Stored dataset items
□ □ □ □ □
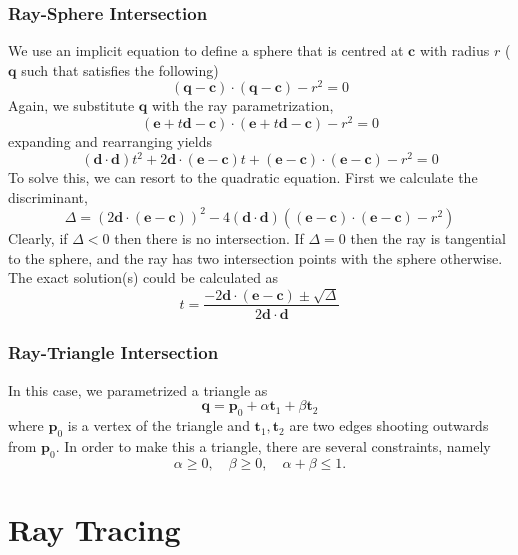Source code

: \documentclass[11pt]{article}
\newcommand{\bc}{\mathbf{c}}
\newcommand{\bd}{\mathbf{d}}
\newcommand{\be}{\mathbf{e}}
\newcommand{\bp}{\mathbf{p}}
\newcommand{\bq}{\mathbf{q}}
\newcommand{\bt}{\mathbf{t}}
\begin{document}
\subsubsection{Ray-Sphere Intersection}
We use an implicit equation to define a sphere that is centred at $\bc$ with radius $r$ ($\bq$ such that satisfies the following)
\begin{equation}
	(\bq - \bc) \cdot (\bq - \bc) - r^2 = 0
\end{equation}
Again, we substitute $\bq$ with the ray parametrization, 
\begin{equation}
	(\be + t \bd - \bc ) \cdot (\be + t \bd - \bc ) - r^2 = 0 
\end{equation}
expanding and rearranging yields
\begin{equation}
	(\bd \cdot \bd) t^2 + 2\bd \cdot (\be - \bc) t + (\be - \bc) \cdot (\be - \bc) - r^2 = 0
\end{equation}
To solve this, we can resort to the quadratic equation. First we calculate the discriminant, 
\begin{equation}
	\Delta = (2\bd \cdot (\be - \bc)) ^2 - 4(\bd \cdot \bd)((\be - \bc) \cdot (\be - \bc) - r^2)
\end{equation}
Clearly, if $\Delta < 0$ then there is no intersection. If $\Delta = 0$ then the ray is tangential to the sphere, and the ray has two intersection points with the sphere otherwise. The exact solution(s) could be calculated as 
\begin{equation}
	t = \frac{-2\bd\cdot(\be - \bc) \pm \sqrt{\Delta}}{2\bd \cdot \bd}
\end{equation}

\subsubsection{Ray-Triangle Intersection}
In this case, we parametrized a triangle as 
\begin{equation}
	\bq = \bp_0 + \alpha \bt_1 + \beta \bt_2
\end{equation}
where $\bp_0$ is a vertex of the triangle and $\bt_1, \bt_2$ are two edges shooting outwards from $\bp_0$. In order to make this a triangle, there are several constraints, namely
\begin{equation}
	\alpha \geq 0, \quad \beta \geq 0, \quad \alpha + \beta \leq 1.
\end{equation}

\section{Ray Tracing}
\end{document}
□ □ □ □ □
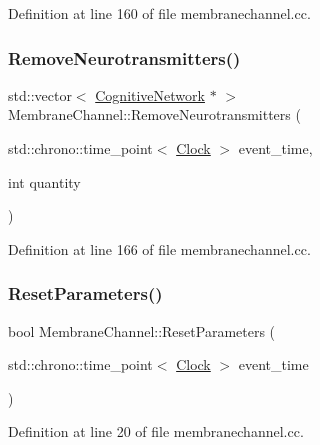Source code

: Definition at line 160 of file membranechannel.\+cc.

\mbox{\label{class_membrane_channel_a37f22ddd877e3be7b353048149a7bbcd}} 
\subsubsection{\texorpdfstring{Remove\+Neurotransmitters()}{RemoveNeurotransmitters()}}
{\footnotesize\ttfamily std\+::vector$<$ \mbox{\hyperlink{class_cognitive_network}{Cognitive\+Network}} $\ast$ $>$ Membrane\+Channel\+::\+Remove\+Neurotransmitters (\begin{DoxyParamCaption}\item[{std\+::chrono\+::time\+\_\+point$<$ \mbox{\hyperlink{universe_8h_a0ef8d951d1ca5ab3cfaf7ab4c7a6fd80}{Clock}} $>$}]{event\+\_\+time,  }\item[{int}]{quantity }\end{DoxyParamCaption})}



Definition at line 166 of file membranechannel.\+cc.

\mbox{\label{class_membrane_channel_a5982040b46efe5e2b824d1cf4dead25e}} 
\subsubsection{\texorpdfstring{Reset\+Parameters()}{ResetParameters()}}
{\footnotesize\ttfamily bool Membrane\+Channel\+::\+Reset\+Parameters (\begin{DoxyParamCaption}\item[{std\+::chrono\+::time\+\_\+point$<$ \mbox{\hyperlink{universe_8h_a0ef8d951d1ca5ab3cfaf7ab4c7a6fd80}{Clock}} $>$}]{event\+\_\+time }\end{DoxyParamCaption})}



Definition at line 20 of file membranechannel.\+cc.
□ □ □ □ □
» PROBLEM STATEMENT:
If a line above includes the word "mathbf", count it; then give the final number by itself.

» EXERCISE RESULT:
6